There is another explanation too, though its a little more "Out there", not as bad as Alien abductions though:
It has been observed that many vintage power transformers appear to have high radiated magnetic flux. This has shown up in vintage radios, TV's Audio amplifiers etc. The level of hum injection from magnetic interference, in some cases has been so high that it almost seems impossible to believe that it could have been like this form new.
As noted the problem gets much worse if a transformer designed to run on 60Hz gets run on 50 Hz, even at the exact same rms line voltage and worse in either case with high range line voltages. So the question got raised....If the transformer was not like this from new, what could have changed over time to cause it to radiate higher magnetic fields ?
Keep in mind the magnetization flux is nothing to do with the load current.

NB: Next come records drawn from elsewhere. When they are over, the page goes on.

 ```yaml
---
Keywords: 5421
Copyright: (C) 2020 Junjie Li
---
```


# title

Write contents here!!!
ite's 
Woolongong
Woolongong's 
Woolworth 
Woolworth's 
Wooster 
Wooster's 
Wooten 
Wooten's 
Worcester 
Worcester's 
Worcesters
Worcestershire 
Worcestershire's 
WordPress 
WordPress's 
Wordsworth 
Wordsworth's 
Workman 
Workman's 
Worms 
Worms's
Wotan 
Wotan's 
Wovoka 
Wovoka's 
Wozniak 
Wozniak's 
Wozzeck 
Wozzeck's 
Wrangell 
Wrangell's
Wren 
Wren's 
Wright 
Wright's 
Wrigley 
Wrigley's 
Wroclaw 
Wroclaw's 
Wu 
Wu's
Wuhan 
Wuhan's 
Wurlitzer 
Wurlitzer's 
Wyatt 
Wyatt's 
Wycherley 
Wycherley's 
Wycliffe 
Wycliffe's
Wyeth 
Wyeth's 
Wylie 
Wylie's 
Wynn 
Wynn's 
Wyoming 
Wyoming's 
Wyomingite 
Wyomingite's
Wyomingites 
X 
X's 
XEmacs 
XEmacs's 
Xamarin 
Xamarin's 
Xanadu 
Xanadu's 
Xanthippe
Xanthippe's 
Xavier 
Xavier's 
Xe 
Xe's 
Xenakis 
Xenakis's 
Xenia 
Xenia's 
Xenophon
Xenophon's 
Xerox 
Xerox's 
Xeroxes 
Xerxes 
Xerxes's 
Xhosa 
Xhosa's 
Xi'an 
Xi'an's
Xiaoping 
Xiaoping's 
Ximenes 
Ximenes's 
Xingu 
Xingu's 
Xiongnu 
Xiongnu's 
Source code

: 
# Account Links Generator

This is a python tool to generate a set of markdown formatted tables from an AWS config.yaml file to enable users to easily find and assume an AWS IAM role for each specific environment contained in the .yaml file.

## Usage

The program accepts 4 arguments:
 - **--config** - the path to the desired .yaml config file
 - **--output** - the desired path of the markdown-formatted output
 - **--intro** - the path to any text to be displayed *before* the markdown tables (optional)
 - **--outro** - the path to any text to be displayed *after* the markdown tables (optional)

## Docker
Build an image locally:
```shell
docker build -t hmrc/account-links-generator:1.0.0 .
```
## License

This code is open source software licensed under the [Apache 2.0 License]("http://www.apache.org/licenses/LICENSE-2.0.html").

One theory, and the only one that seems to wash, is changes in the magnetic properties of the core. If that was true, what would be the mechanism/s ? It could be that over time the insulation layers between the laminations fail and as a result the Eddy current losses increase and so does the primary current. To check this out, on a number of problematic transformers with the problem, I sanded down the edges of the lamination stack to make connections to the laminations, and I could not convince myself, on testing, that this had happened to any significant extent.
The other theory is, that relentless thermal cycling of the core has changed its metallurgy and magnetic properties, causing the the B-H profile of the core to start to saturate at a lower magnetic flux density than it did when it was new. This is the only theory that I think makes any sense (if it were true that the transformer was different from its new state). It is also consistent with the core saturating very abruptly on line voltages that are in the high range, and why the interference effects can drop with relatively small line voltage reductions of 5 to 10v on a Varaic. Though this theory about the core material is very very difficult to prove or disprove without a time machine.
The primary magnetization currents though are enormously different between modern and old transformers. In one case with a line transformer made in the late 1930's, of the same power rating and core size to a modern Hammond transformer with modern core materials, in the Hammond case it was 47mA, in the vintage transformer case over 500mA, at least x 10 higher. Again, the radiated fields from the old transformer were very high, so much so it deflected the beam of the CRT in a scope that it was used in significantly, and it could not have been like this from new. And zero detectable beam deflection with the modern transformer. A case like this makes it fairly convincing the transformer's original core has changed.